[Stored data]

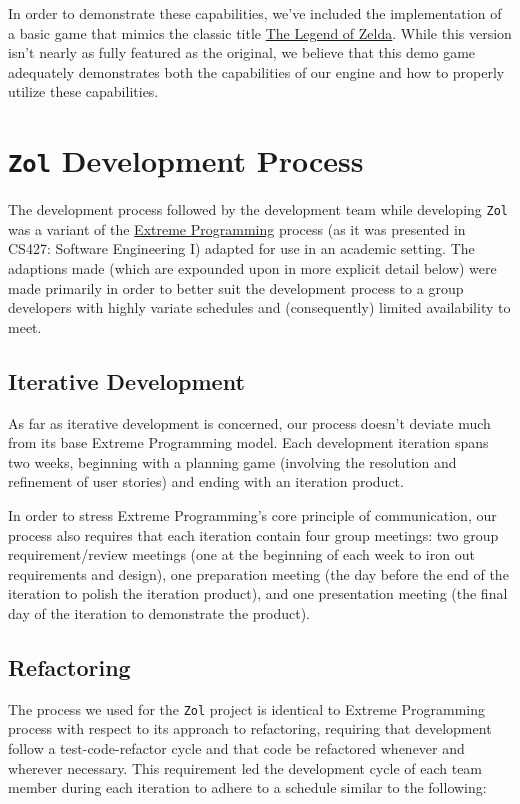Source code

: \documentclass{article}
\newcommand{\projectname}[0] {\texttt{Zol} }
\newcommand{\hrefloz}[0] {\href{http://en.wikipedia.org/wiki/The\_ Legend\_ of\_ Zelda\_ (video\_ game)}{The Legend of Zelda}}
\newcommand{\hrefxp}[0] {\href{http://www.extremeprogramming.org/}{Extreme Programming} }
\begin{document}
	In order to demonstrate these capabilities, we've included the implementation
	of a basic game that mimics the classic title \hrefloz.  While this version
	isn't nearly as fully featured as the original, we believe that this demo game
	adequately demonstrates both the capabilities of our engine and how to properly
	utilize these capabilities.


	\section[Development]{\projectname Development Process}
	The development process followed by the development team while developing
	\projectname was a variant of the \hrefxp process (as it was presented in
	CS427: Software Engineering I) adapted for use in an academic setting.  
	The adaptions made (which are expounded upon in more explicit detail below) 
	were made primarily in order to better suit the development process to a group 
	developers with highly variate schedules and (consequently) limited availability 
	to meet.

		\subsection{Iterative Development}
		As far as iterative development is concerned, our process doesn't deviate
		much from its base Extreme Programming model.  Each development iteration
		spans two weeks, beginning with a planning game (involving the resolution 
		and refinement of user stories) and ending with an iteration product.

		In order to stress Extreme Programming's core principle of communication,
		our process also requires that each iteration contain four group meetings:
		two group requirement/review meetings (one at the beginning of each week
		to iron out requirements and design), one preparation meeting (the day 
		before the end of the iteration to polish the iteration product), and
		one presentation meeting (the final day of the iteration to demonstrate
		the product).

		\subsection{Refactoring}
		The process we used for the \projectname project is identical to Extreme
		Programming process with respect to its approach to refactoring, requiring 
		that development follow a test-code-refactor cycle and that code be 
		refactored whenever and wherever necessary.  This requirement led the
		development cycle of each team member during each iteration to adhere 
		to a schedule similar to the following:
\end{document}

:: What the task requires ::
From the entries above, list each line with "order" in it.

:: Task result ::
	In order to demonstrate these capabilities, we've included the implementation
	were made primarily in order to better suit the development process to a group 
		In order to stress Extreme Programming's core principle of communication,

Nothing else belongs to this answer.